Pesquisas indicam que atraímos mais mosquitos ao ingerirmos bebida alcoólica, mas qual é o efeito do álcool no organismo desses insetos?
Há alguns anos, participei como fotógrafo de um rali de carros antigos na Dinamarca. O objetivo da competição não era premiar quem fosse mais rápido, mas quem se vestisse de forma mais extravagante. O evento terminou em um acampamento na ilha de Møn, com todo mundo dançando, bebendo e comendo. Algumas horas – e drinques – mais tarde, decidi que era uma boa ideia dormir numa espreguiçadeira sob o sereno dinamarquês.
Foi quando fiz três importantes descobertas: 1) a Dinamarca possui uma população feroz de mosquitos durante o verão; 2) os mosquitos são perfeitamente capazes de picar através da espreguiçadeira e da sua roupa; e 3) beber álcool é um imã para esses insetos insuportáveis. Acordei com minhas costas parecendo um plástico-bolha. Não era a memória que eu queria ter levado de volta para casa.
Como o periódico científico Journal of the American Mosquito Control Association descobriu em 2002, a probabilidade de sermos picados por um mosquito aumenta drasticamente quando ingerimos álcool. O estudo, que envolveu um grupo pequeno, de apenas 13 pessoas, mostrou que aquelas que beberam uma garrafa de cerveja tinham maior probabilidade de serem devoradas por esses insetos.
Exatamente por que os mosquitos parecem mais atraídos pelos beberrões, ninguém sabe ao certo. Sabemos, por outro lado, que esses insetos nos picam graças a duas substâncias químicas que exalamos quando respiramos: dióxido de carbono e octanol.
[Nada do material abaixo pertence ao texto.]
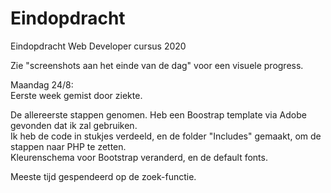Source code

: # Eindopdracht
Eindopdracht Web Developer cursus 2020

<p> Zie "screenshots aan het einde van de dag" voor een visuele progress.

Maandag 24/8: <br>
Eerste week gemist door ziekte.
<p>De allereerste stappen genomen. Heb een Boostrap template via Adobe gevonden dat ik zal gebruiken.
<br>Ik heb de code in stukjes verdeeld, en de folder "Includes" gemaakt, om de stappen naar PHP te zetten.
<br>Kleurenschema voor Bootstrap veranderd, en de default fonts.
<p>Meeste tijd gespendeerd op de zoek-functie.
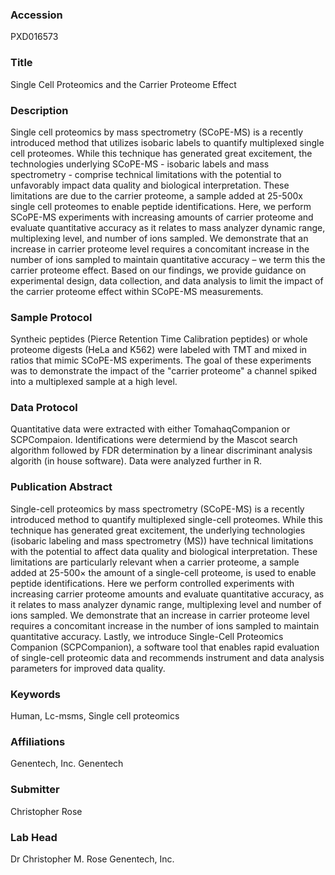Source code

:### Accession
PXD016573

### Title
Single Cell Proteomics and the Carrier Proteome Effect

### Description
Single cell proteomics by mass spectrometry (SCoPE-MS) is a recently introduced method that utilizes isobaric labels to quantify multiplexed single cell proteomes. While this technique has generated great excitement, the technologies underlying SCoPE-MS - isobaric labels and mass spectrometry - comprise technical limitations with the potential to unfavorably impact data quality and biological interpretation. These limitations are due to the carrier proteome, a sample added at 25-500x single cell proteomes to enable peptide identifications. Here, we perform SCoPE-MS experiments with increasing amounts of carrier proteome and evaluate quantitative accuracy as it relates to mass analyzer dynamic range, multiplexing level, and number of ions sampled. We demonstrate that an increase in carrier proteome level requires a concomitant increase in the number of ions sampled to maintain quantitative accuracy – we term this the carrier proteome effect. Based on our findings, we provide guidance on experimental design, data collection, and data analysis to limit the impact of the carrier proteome effect within SCoPE-MS measurements.

### Sample Protocol
Syntheic peptides (Pierce Retention Time Calibration peptides) or whole proteome digests (HeLa and K562) were labeled with TMT and mixed in ratios that mimic SCoPE-MS experiments. The goal of these experiments was to demonstrate the impact of the "carrier proteome" a channel spiked into a multiplexed sample at a high level.

### Data Protocol
Quantitative data were extracted with either TomahaqCompanion or SCPCompaion. Identifications were determiend by the Mascot search algorithm followed by FDR determination by a linear discriminant analysis algorith (in house software). Data were analyzed further in R.

### Publication Abstract
Single-cell proteomics by mass spectrometry (SCoPE-MS) is a recently introduced method to quantify multiplexed single-cell proteomes. While this technique has generated great excitement, the underlying technologies (isobaric labeling and mass spectrometry (MS)) have technical limitations with the potential to affect data quality and biological interpretation. These limitations are particularly relevant when a carrier proteome, a sample added at 25-500&#xd7; the amount of a single-cell proteome, is used to enable peptide identifications. Here we perform controlled experiments with increasing carrier proteome amounts and evaluate quantitative accuracy, as it relates to mass analyzer dynamic range, multiplexing level and number of ions sampled. We demonstrate that an increase in carrier proteome level requires a concomitant increase in the number of ions sampled to maintain quantitative accuracy. Lastly, we introduce Single-Cell Proteomics Companion (SCPCompanion), a software tool that enables rapid evaluation of single-cell proteomic data and recommends instrument and data analysis parameters for improved data quality.

### Keywords
Human, Lc-msms, Single cell proteomics

### Affiliations
Genentech, Inc.
Genentech

### Submitter
Christopher Rose

### Lab Head
Dr Christopher M. Rose
Genentech, Inc.


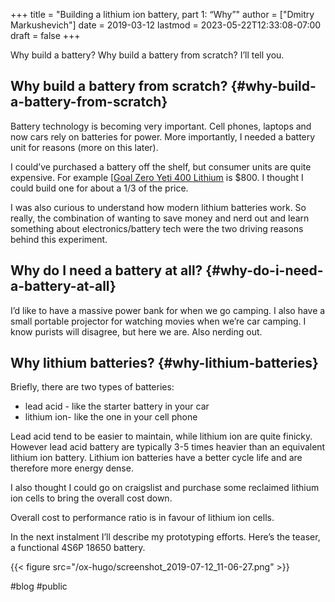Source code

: +++
title = "Building a lithium ion battery, part 1: “Why”"
author = ["Dmitry Markushevich"]
date = 2019-03-12
lastmod = 2023-05-22T12:33:08-07:00
draft = false
+++

Why build a battery? Why build a battery from scratch? I’ll tell you.


## Why build a battery from scratch? {#why-build-a-battery-from-scratch}



Battery technology is becoming very important. Cell phones, laptops and now cars rely on batteries for power. More importantly, I needed a battery unit for reasons (more on this later).

I could’ve purchased a battery off the shelf, but consumer units are quite expensive. For example [[Goal Zero Yeti 400 Lithium](<https://www.mec.ca/en/product/5055-474/Yeti-400-Lithium>) is $800. I thought I could build one for about a 1/3 of the price.

I was also curious to understand how modern lithium batteries work. So really, the combination of wanting to save money and nerd out and learn something about electronics/battery tech were the two driving reasons behind this experiment.


## Why do I need a battery at all? {#why-do-i-need-a-battery-at-all}



I’d like to have a massive power bank for when we go camping. I also have a small portable projector for watching movies when we’re car camping. I know purists will disagree, but here we are. Also nerding out.


## Why lithium batteries? {#why-lithium-batteries}



Briefly, there are two types of batteries:

-   lead acid  - like the starter battery in your car
-   lithium ion- like the one in your cell phone

Lead acid tend to be easier to maintain, while lithium ion are quite finicky. However lead acid battery are typically 3-5 times heavier than an equivalent lithium ion battery. Lithium ion batteries have a better cycle life and are therefore more energy dense.

I also thought I could go on craigslist and purchase some reclaimed lithium ion cells to  bring the overall cost down.

Overall cost to performance ratio is in favour of lithium ion cells.

In the next instalment I’ll describe my prototyping efforts. Here’s the teaser, a functional 4S6P 18650 battery.

{{< figure src="/ox-hugo/screenshot_2019-07-12_11-06-27.png" >}}

\#blog
\#public

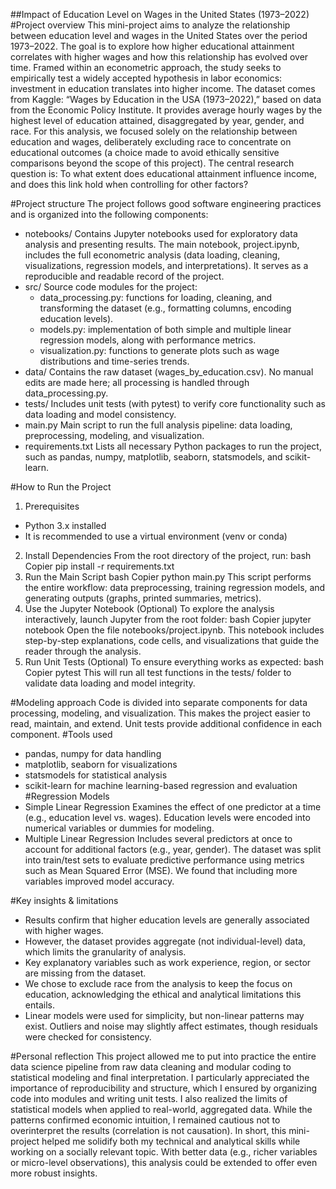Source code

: ##Impact of Education Level on Wages in the United States (1973–2022)
#Project overview
This mini-project aims to analyze the relationship between education level and wages in the United States over the period 1973–2022. The goal is to explore how higher educational attainment correlates with higher wages and how this relationship has evolved over time. Framed within an econometric approach, the study seeks to empirically test a widely accepted hypothesis in labor economics: investment in education translates into higher income.
The dataset comes from Kaggle: “Wages by Education in the USA (1973–2022),” based on data from the Economic Policy Institute. It provides average hourly wages by the highest level of education attained, disaggregated by year, gender, and race. For this analysis, we focused solely on the relationship between education and wages, deliberately excluding race to concentrate on educational outcomes (a choice made to avoid ethically sensitive comparisons beyond the scope of this project).
The central research question is: To what extent does educational attainment influence income, and does this link hold when controlling for other factors?

#Project structure
The project follows good software engineering practices and is organized into the following components:
* notebooks/ Contains Jupyter notebooks used for exploratory data analysis and presenting results. The main notebook, project.ipynb, includes the full econometric analysis (data loading, cleaning, visualizations, regression models, and interpretations). It serves as a reproducible and readable record of the project.
* src/ Source code modules for the project:
    * data_processing.py: functions for loading, cleaning, and transforming the dataset (e.g., formatting columns, encoding education levels).
    * models.py: implementation of both simple and multiple linear regression models, along with performance metrics.
    * visualization.py: functions to generate plots such as wage distributions and time-series trends.
* data/ Contains the raw dataset (wages_by_education.csv). No manual edits are made here; all processing is handled through data_processing.py.
* tests/ Includes unit tests (with pytest) to verify core functionality such as data loading and model consistency.
* main.py Main script to run the full analysis pipeline: data loading, preprocessing, modeling, and visualization.
* requirements.txt Lists all necessary Python packages to run the project, such as pandas, numpy, matplotlib, seaborn, statsmodels, and scikit-learn.

#How to Run the Project
1. Prerequisites
* Python 3.x installed
* It is recommended to use a virtual environment (venv or conda)
2. Install Dependencies
From the root directory of the project, run:
bash
Copier
pip install -r requirements.txt
3. Run the Main Script
bash
Copier
python main.py
This script performs the entire workflow: data preprocessing, training regression models, and generating outputs (graphs, printed summaries, metrics).
4. Use the Jupyter Notebook (Optional)
To explore the analysis interactively, launch Jupyter from the root folder:
bash
Copier
jupyter notebook
Open the file notebooks/project.ipynb. This notebook includes step-by-step explanations, code cells, and visualizations that guide the reader through the analysis.
5. Run Unit Tests (Optional)
To ensure everything works as expected:
bash
Copier
pytest
This will run all test functions in the tests/ folder to validate data loading and model integrity.

#Modeling approach
Code is divided into separate components for data processing, modeling, and visualization. This makes the project easier to read, maintain, and extend. Unit tests provide additional confidence in each component.
#Tools used
* pandas, numpy for data handling
* matplotlib, seaborn for visualizations
* statsmodels for statistical analysis
* scikit-learn for machine learning-based regression and evaluation
#Regression Models
* Simple Linear Regression Examines the effect of one predictor at a time (e.g., education level vs. wages). Education levels were encoded into numerical variables or dummies for modeling.
* Multiple Linear Regression Includes several predictors at once to account for additional factors (e.g., year, gender). The dataset was split into train/test sets to evaluate predictive performance using metrics such as Mean Squared Error (MSE). We found that including more variables improved model accuracy.

#Key insights & limitations
* Results confirm that higher education levels are generally associated with higher wages.
* However, the dataset provides aggregate (not individual-level) data, which limits the granularity of analysis.
* Key explanatory variables such as work experience, region, or sector are missing from the dataset.
* We chose to exclude race from the analysis to keep the focus on education, acknowledging the ethical and analytical limitations this entails.
* Linear models were used for simplicity, but non-linear patterns may exist. Outliers and noise may slightly affect estimates, though residuals were checked for consistency.

#Personal reflection
This project allowed me to put into practice the entire data science pipeline from raw data cleaning and modular coding to statistical modeling and final interpretation. I particularly appreciated the importance of reproducibility and structure, which I ensured by organizing code into modules and writing unit tests.
I also realized the limits of statistical models when applied to real-world, aggregated data. While the patterns confirmed economic intuition, I remained cautious not to overinterpret the results (correlation is not causation).
In short, this mini-project helped me solidify both my technical and analytical skills while working on a socially relevant topic. With better data (e.g., richer variables or micro-level observations), this analysis could be extended to offer even more robust insights.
O octanol, um álcool secundário criado a partir da quebra do ácido linoleico, também é comumente conhecido como “álcool de cogumelo” porque é o composto que ajuda a dar sabor aos cogumelos.
Mas isso leva a outra pergunta: os mosquitos que se alimentam de humanos embriagados também se embriagam? Apesar do grande número de mosquitos que se alimentou de sangue de seres humanos bêbados ao longo de milênios, há relativamente pouca pesquisa sobre o assunto.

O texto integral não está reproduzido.